[WHAT THE TASK REQUIRES]: Reproduce each record verbatim, images excluded.

--- DATA LISTING Enclosed Below ---

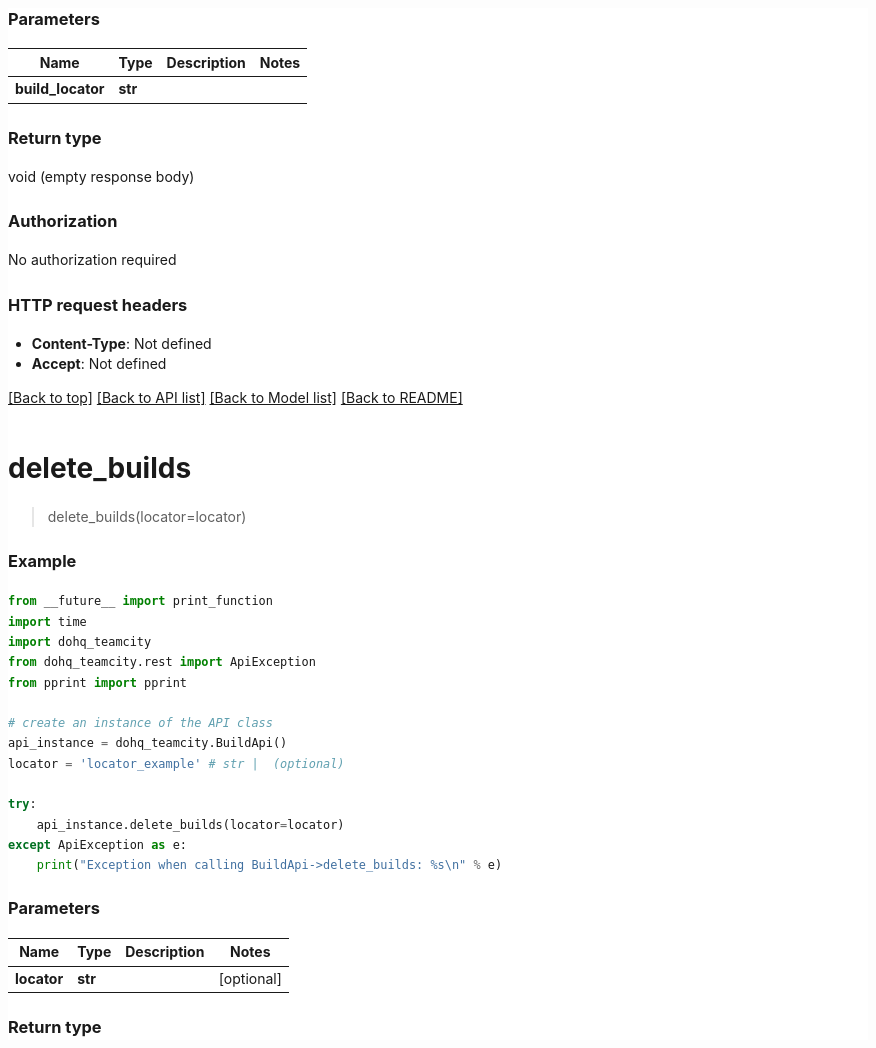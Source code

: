 ### Parameters

Name | Type | Description  | Notes
------------- | ------------- | ------------- | -------------
 **build_locator** | **str**|  | 

### Return type

void (empty response body)

### Authorization

No authorization required

### HTTP request headers

 - **Content-Type**: Not defined
 - **Accept**: Not defined

[[Back to top]](#) [[Back to API list]](../README.md#documentation-for-api-endpoints) [[Back to Model list]](../README.md#documentation-for-models) [[Back to README]](../README.md)

# **delete_builds**
> delete_builds(locator=locator)



### Example
```python
from __future__ import print_function
import time
import dohq_teamcity
from dohq_teamcity.rest import ApiException
from pprint import pprint

# create an instance of the API class
api_instance = dohq_teamcity.BuildApi()
locator = 'locator_example' # str |  (optional)

try:
    api_instance.delete_builds(locator=locator)
except ApiException as e:
    print("Exception when calling BuildApi->delete_builds: %s\n" % e)
```

### Parameters

Name | Type | Description  | Notes
------------- | ------------- | ------------- | -------------
 **locator** | **str**|  | [optional] 

### Return type
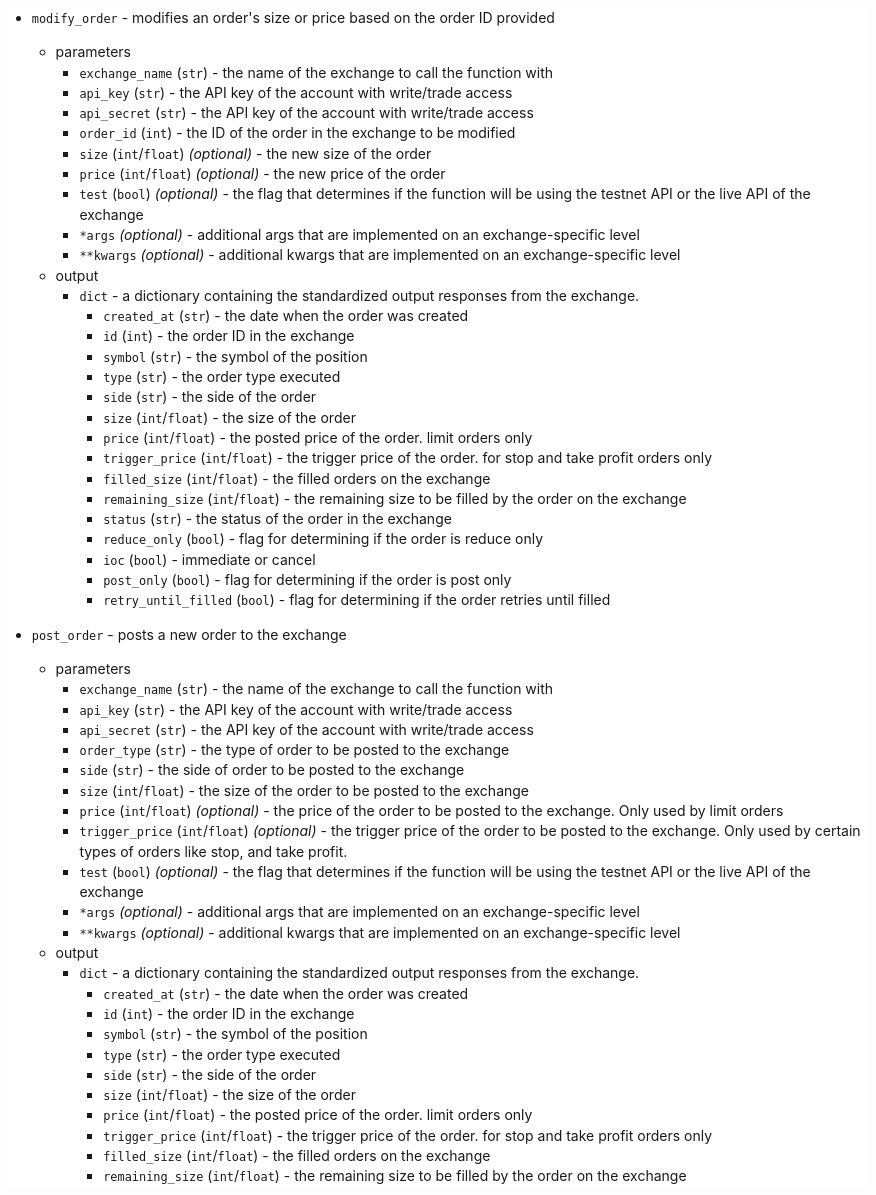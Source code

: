 * `modify_order` - modifies an order's size or price based on the order ID provided
    * parameters
        * `exchange_name` (`str`) - the name of the exchange to call the function with
        * `api_key` (`str`) - the API key of the account with write/trade access
        * `api_secret` (`str`) - the API key of the account with write/trade access
        * `order_id` (`int`) - the ID of the order in the exchange to be modified
        * `size` (`int`/`float`) _(optional)_ - the new size of the order
        * `price` (`int`/`float`) _(optional)_ - the new price of the order
        * `test` (`bool`) _(optional)_ - the flag that determines if the function will be using the testnet API or the 
        live API of the exchange
        * `*args` _(optional)_ - additional args that are implemented on an exchange-specific level
        * `**kwargs` _(optional)_ - additional kwargs that are implemented on an exchange-specific level
    * output
        * `dict` - a dictionary containing the standardized output responses from the exchange.
            * `created_at` (`str`) - the date when the order was created
            * `id` (`int`) - the order ID in the exchange
            * `symbol` (`str`) - the symbol of the position
            * `type` (`str`) - the order type executed
            * `side` (`str`) - the side of the order
            * `size` (`int`/`float`) - the size of the order
            * `price` (`int`/`float`) - the posted price of the order. limit orders only
            * `trigger_price` (`int`/`float`) - the trigger price of the order. for stop and take profit orders only
            * `filled_size` (`int`/`float`) - the filled orders on the exchange
            * `remaining_size` (`int`/`float`) - the remaining size to be filled by the order on the exchange
            * `status` (`str`) - the status of the order in the exchange
            * `reduce_only` (`bool`) - flag for determining if the order is reduce only
            * `ioc` (`bool`) - immediate or cancel
            * `post_only` (`bool`) - flag for determining if the order is post only
            * `retry_until_filled` (`bool`) - flag for determining if the order retries until filled
          
* `post_order` - posts a new order to the exchange
    * parameters
        * `exchange_name` (`str`) - the name of the exchange to call the function with
        * `api_key` (`str`) - the API key of the account with write/trade access
        * `api_secret` (`str`) - the API key of the account with write/trade access
        * `order_type` (`str`) - the type of order to be posted to the exchange
        * `side` (`str`) - the side of order to be posted to the exchange
        * `size` (`int`/`float`) - the size of the order to be posted to the exchange
        * `price` (`int`/`float`) _(optional)_ - the price of the order to be posted to the exchange. Only used 
        by limit orders
        * `trigger_price` (`int`/`float`) _(optional)_ - the trigger price of the order to be posted to the exchange.
        Only used by certain types of orders like stop, and take profit.
        * `test` (`bool`) _(optional)_ - the flag that determines if the function will be using the testnet API or the 
        live API of the exchange
        * `*args` _(optional)_ - additional args that are implemented on an exchange-specific level
        * `**kwargs` _(optional)_ - additional kwargs that are implemented on an exchange-specific level
    * output
        * `dict` - a dictionary containing the standardized output responses from the exchange.
            * `created_at` (`str`) - the date when the order was created
            * `id` (`int`) - the order ID in the exchange
            * `symbol` (`str`) - the symbol of the position
            * `type` (`str`) - the order type executed
            * `side` (`str`) - the side of the order
            * `size` (`int`/`float`) - the size of the order
            * `price` (`int`/`float`) - the posted price of the order. limit orders only
            * `trigger_price` (`int`/`float`) - the trigger price of the order. for stop and take profit orders only
            * `filled_size` (`int`/`float`) - the filled orders on the exchange
            * `remaining_size` (`int`/`float`) - the remaining size to be filled by the order on the exchange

--- End of Enclosed DATA LISTING ---

[EXERCISE ANSWER]:
Source code

: ### Parameters

Name | Type | Description  | Notes
------------- | ------------- | ------------- | -------------
 **build_locator** | **str**|  | 

### Return type

void (empty response body)

### Authorization

No authorization required

### HTTP request headers

 - **Content-Type**: Not defined
 - **Accept**: Not defined

[[Back to top]](#) [[Back to API list]](../README.md#documentation-for-api-endpoints) [[Back to Model list]](../README.md#documentation-for-models) [[Back to README]](../README.md)

# **delete_builds**
> delete_builds(locator=locator)



### Example
```python
from __future__ import print_function
import time
import dohq_teamcity
from dohq_teamcity.rest import ApiException
from pprint import pprint

# create an instance of the API class
api_instance = dohq_teamcity.BuildApi()
locator = 'locator_example' # str |  (optional)

try:
    api_instance.delete_builds(locator=locator)
except ApiException as e:
    print("Exception when calling BuildApi->delete_builds: %s\n" % e)
```

### Parameters

Name | Type | Description  | Notes
------------- | ------------- | ------------- | -------------
 **locator** | **str**|  | [optional] 

### Return type
Source code

: * `modify_order` - modifies an order's size or price based on the order ID provided
    * parameters
        * `exchange_name` (`str`) - the name of the exchange to call the function with
        * `api_key` (`str`) - the API key of the account with write/trade access
        * `api_secret` (`str`) - the API key of the account with write/trade access
        * `order_id` (`int`) - the ID of the order in the exchange to be modified
        * `size` (`int`/`float`) _(optional)_ - the new size of the order
        * `price` (`int`/`float`) _(optional)_ - the new price of the order
        * `test` (`bool`) _(optional)_ - the flag that determines if the function will be using the testnet API or the 
        live API of the exchange
        * `*args` _(optional)_ - additional args that are implemented on an exchange-specific level
        * `**kwargs` _(optional)_ - additional kwargs that are implemented on an exchange-specific level
    * output
        * `dict` - a dictionary containing the standardized output responses from the exchange.
            * `created_at` (`str`) - the date when the order was created
            * `id` (`int`) - the order ID in the exchange
            * `symbol` (`str`) - the symbol of the position
            * `type` (`str`) - the order type executed
            * `side` (`str`) - the side of the order
            * `size` (`int`/`float`) - the size of the order
            * `price` (`int`/`float`) - the posted price of the order. limit orders only
            * `trigger_price` (`int`/`float`) - the trigger price of the order. for stop and take profit orders only
            * `filled_size` (`int`/`float`) - the filled orders on the exchange
            * `remaining_size` (`int`/`float`) - the remaining size to be filled by the order on the exchange
            * `status` (`str`) - the status of the order in the exchange
            * `reduce_only` (`bool`) - flag for determining if the order is reduce only
            * `ioc` (`bool`) - immediate or cancel
            * `post_only` (`bool`) - flag for determining if the order is post only
            * `retry_until_filled` (`bool`) - flag for determining if the order retries until filled
          
* `post_order` - posts a new order to the exchange
    * parameters
        * `exchange_name` (`str`) - the name of the exchange to call the function with
        * `api_key` (`str`) - the API key of the account with write/trade access
        * `api_secret` (`str`) - the API key of the account with write/trade access
        * `order_type` (`str`) - the type of order to be posted to the exchange
        * `side` (`str`) - the side of order to be posted to the exchange
        * `size` (`int`/`float`) - the size of the order to be posted to the exchange
        * `price` (`int`/`float`) _(optional)_ - the price of the order to be posted to the exchange. Only used 
        by limit orders
        * `trigger_price` (`int`/`float`) _(optional)_ - the trigger price of the order to be posted to the exchange.
        Only used by certain types of orders like stop, and take profit.
        * `test` (`bool`) _(optional)_ - the flag that determines if the function will be using the testnet API or the 
        live API of the exchange
        * `*args` _(optional)_ - additional args that are implemented on an exchange-specific level
        * `**kwargs` _(optional)_ - additional kwargs that are implemented on an exchange-specific level
    * output
        * `dict` - a dictionary containing the standardized output responses from the exchange.
            * `created_at` (`str`) - the date when the order was created
            * `id` (`int`) - the order ID in the exchange
            * `symbol` (`str`) - the symbol of the position
            * `type` (`str`) - the order type executed
            * `side` (`str`) - the side of the order
            * `size` (`int`/`float`) - the size of the order
            * `price` (`int`/`float`) - the posted price of the order. limit orders only
            * `trigger_price` (`int`/`float`) - the trigger price of the order. for stop and take profit orders only
            * `filled_size` (`int`/`float`) - the filled orders on the exchange
            * `remaining_size` (`int`/`float`) - the remaining size to be filled by the order on the exchange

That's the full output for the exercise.